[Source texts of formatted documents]
--- START ---

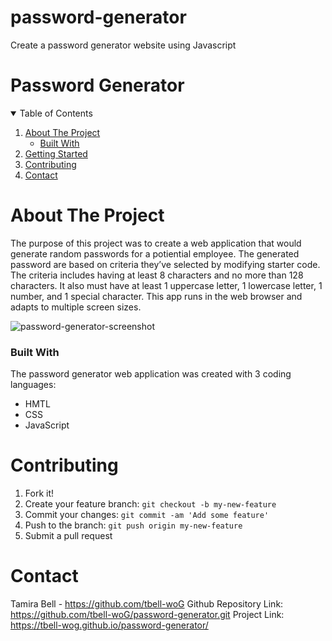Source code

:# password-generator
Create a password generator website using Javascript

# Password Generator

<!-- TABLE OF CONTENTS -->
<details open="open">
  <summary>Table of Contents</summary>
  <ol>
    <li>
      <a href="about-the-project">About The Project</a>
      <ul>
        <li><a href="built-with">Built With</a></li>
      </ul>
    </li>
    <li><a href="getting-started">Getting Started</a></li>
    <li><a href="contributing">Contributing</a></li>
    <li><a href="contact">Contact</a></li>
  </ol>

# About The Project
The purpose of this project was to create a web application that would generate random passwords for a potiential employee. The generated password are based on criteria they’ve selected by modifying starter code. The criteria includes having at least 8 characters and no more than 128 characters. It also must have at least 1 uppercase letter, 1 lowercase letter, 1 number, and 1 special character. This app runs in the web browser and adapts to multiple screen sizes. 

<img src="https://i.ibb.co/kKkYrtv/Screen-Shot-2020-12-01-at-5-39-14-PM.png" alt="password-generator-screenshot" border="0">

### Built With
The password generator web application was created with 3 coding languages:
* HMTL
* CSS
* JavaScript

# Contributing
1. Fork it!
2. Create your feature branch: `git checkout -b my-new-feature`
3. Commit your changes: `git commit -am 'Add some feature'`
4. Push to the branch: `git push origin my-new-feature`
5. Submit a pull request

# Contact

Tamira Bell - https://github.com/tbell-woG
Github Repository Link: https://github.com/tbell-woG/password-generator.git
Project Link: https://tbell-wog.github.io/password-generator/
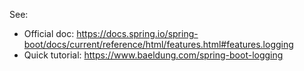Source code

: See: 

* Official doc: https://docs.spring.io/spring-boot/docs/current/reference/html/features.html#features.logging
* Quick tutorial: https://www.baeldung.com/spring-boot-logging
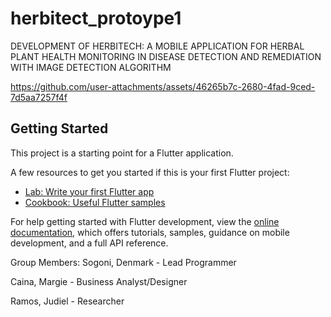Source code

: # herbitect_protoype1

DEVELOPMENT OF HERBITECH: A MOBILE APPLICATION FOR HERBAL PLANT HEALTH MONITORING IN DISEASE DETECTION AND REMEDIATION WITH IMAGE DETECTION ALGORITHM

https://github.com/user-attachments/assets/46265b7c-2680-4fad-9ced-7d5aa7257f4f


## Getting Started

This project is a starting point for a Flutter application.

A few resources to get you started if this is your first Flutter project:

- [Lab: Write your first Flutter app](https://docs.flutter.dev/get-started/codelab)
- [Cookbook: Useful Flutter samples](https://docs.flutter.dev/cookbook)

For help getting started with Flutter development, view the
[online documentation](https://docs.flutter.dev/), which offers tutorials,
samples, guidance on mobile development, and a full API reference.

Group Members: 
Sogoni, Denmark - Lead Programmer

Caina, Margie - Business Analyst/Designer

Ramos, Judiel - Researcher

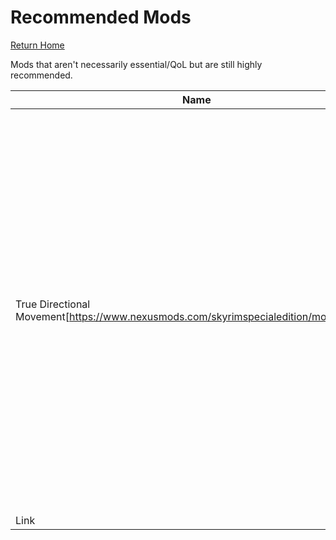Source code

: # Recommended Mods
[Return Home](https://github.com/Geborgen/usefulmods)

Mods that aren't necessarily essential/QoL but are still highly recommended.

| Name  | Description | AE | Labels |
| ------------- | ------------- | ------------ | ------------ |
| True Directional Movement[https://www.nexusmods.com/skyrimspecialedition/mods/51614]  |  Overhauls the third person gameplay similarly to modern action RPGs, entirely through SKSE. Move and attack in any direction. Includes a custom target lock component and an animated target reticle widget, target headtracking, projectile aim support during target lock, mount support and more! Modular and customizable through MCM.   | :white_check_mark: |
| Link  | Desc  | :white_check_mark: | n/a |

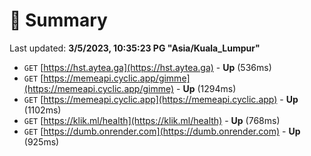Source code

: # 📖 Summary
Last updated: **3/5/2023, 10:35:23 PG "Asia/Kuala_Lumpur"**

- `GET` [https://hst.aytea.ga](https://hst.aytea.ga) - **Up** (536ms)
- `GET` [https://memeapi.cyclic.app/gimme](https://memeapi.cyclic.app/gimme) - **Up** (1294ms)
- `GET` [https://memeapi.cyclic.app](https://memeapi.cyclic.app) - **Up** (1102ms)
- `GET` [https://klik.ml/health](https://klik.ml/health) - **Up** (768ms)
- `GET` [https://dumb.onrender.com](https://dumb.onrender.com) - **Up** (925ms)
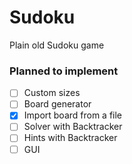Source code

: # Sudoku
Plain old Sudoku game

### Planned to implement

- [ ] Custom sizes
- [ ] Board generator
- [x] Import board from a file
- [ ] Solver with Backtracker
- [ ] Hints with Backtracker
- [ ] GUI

--- END ---

### EXERCISE DESCRIPTION
What's needed is an exact copy of every entry, free of pictures.

### OUTPUT OF THE TASK
Source code

:# password-generator
Create a password generator website using Javascript

# Password Generator

<!-- TABLE OF CONTENTS -->
<details open="open">
  <summary>Table of Contents</summary>
  <ol>
    <li>
      <a href="about-the-project">About The Project</a>
      <ul>
        <li><a href="built-with">Built With</a></li>
      </ul>
    </li>
    <li><a href="getting-started">Getting Started</a></li>
    <li><a href="contributing">Contributing</a></li>
    <li><a href="contact">Contact</a></li>
  </ol>

# About The Project
The purpose of this project was to create a web application that would generate random passwords for a potiential employee. The generated password are based on criteria they’ve selected by modifying starter code. The criteria includes having at least 8 characters and no more than 128 characters. It also must have at least 1 uppercase letter, 1 lowercase letter, 1 number, and 1 special character. This app runs in the web browser and adapts to multiple screen sizes. 

<img src="https://i.ibb.co/kKkYrtv/Screen-Shot-2020-12-01-at-5-39-14-PM.png" alt="password-generator-screenshot" border="0">

### Built With
The password generator web application was created with 3 coding languages:
* HMTL
* CSS
* JavaScript

# Contributing
1. Fork it!
2. Create your feature branch: `git checkout -b my-new-feature`
3. Commit your changes: `git commit -am 'Add some feature'`
4. Push to the branch: `git push origin my-new-feature`
5. Submit a pull request

# Contact

Tamira Bell - https://github.com/tbell-woG
Github Repository Link: https://github.com/tbell-woG/password-generator.git
Project Link: https://tbell-wog.github.io/password-generator/
Source code

: See: 

* Official doc: https://docs.spring.io/spring-boot/docs/current/reference/html/features.html#features.logging
* Quick tutorial: https://www.baeldung.com/spring-boot-logging
Source code

: # herbitect_protoype1

DEVELOPMENT OF HERBITECH: A MOBILE APPLICATION FOR HERBAL PLANT HEALTH MONITORING IN DISEASE DETECTION AND REMEDIATION WITH IMAGE DETECTION ALGORITHM

https://github.com/user-attachments/assets/46265b7c-2680-4fad-9ced-7d5aa7257f4f


## Getting Started

This project is a starting point for a Flutter application.

A few resources to get you started if this is your first Flutter project:

- [Lab: Write your first Flutter app](https://docs.flutter.dev/get-started/codelab)
- [Cookbook: Useful Flutter samples](https://docs.flutter.dev/cookbook)

For help getting started with Flutter development, view the
[online documentation](https://docs.flutter.dev/), which offers tutorials,
samples, guidance on mobile development, and a full API reference.

Group Members: 
Sogoni, Denmark - Lead Programmer

Caina, Margie - Business Analyst/Designer

Ramos, Judiel - Researcher

Source code

: # Recommended Mods
[Return Home](https://github.com/Geborgen/usefulmods)

Mods that aren't necessarily essential/QoL but are still highly recommended.

| Name  | Description | AE | Labels |
| ------------- | ------------- | ------------ | ------------ |
| True Directional Movement[https://www.nexusmods.com/skyrimspecialedition/mods/51614]  |  Overhauls the third person gameplay similarly to modern action RPGs, entirely through SKSE. Move and attack in any direction. Includes a custom target lock component and an animated target reticle widget, target headtracking, projectile aim support during target lock, mount support and more! Modular and customizable through MCM.   | :white_check_mark: |
| Link  | Desc  | :white_check_mark: | n/a |

Source code

: # 📖 Summary
Last updated: **3/5/2023, 10:35:23 PG "Asia/Kuala_Lumpur"**

- `GET` [https://hst.aytea.ga](https://hst.aytea.ga) - **Up** (536ms)
- `GET` [https://memeapi.cyclic.app/gimme](https://memeapi.cyclic.app/gimme) - **Up** (1294ms)
- `GET` [https://memeapi.cyclic.app](https://memeapi.cyclic.app) - **Up** (1102ms)
- `GET` [https://klik.ml/health](https://klik.ml/health) - **Up** (768ms)
- `GET` [https://dumb.onrender.com](https://dumb.onrender.com) - **Up** (925ms)
Source code

: # Sudoku
Plain old Sudoku game

### Planned to implement

- [ ] Custom sizes
- [ ] Board generator
- [x] Import board from a file
- [ ] Solver with Backtracker
- [ ] Hints with Backtracker
- [ ] GUI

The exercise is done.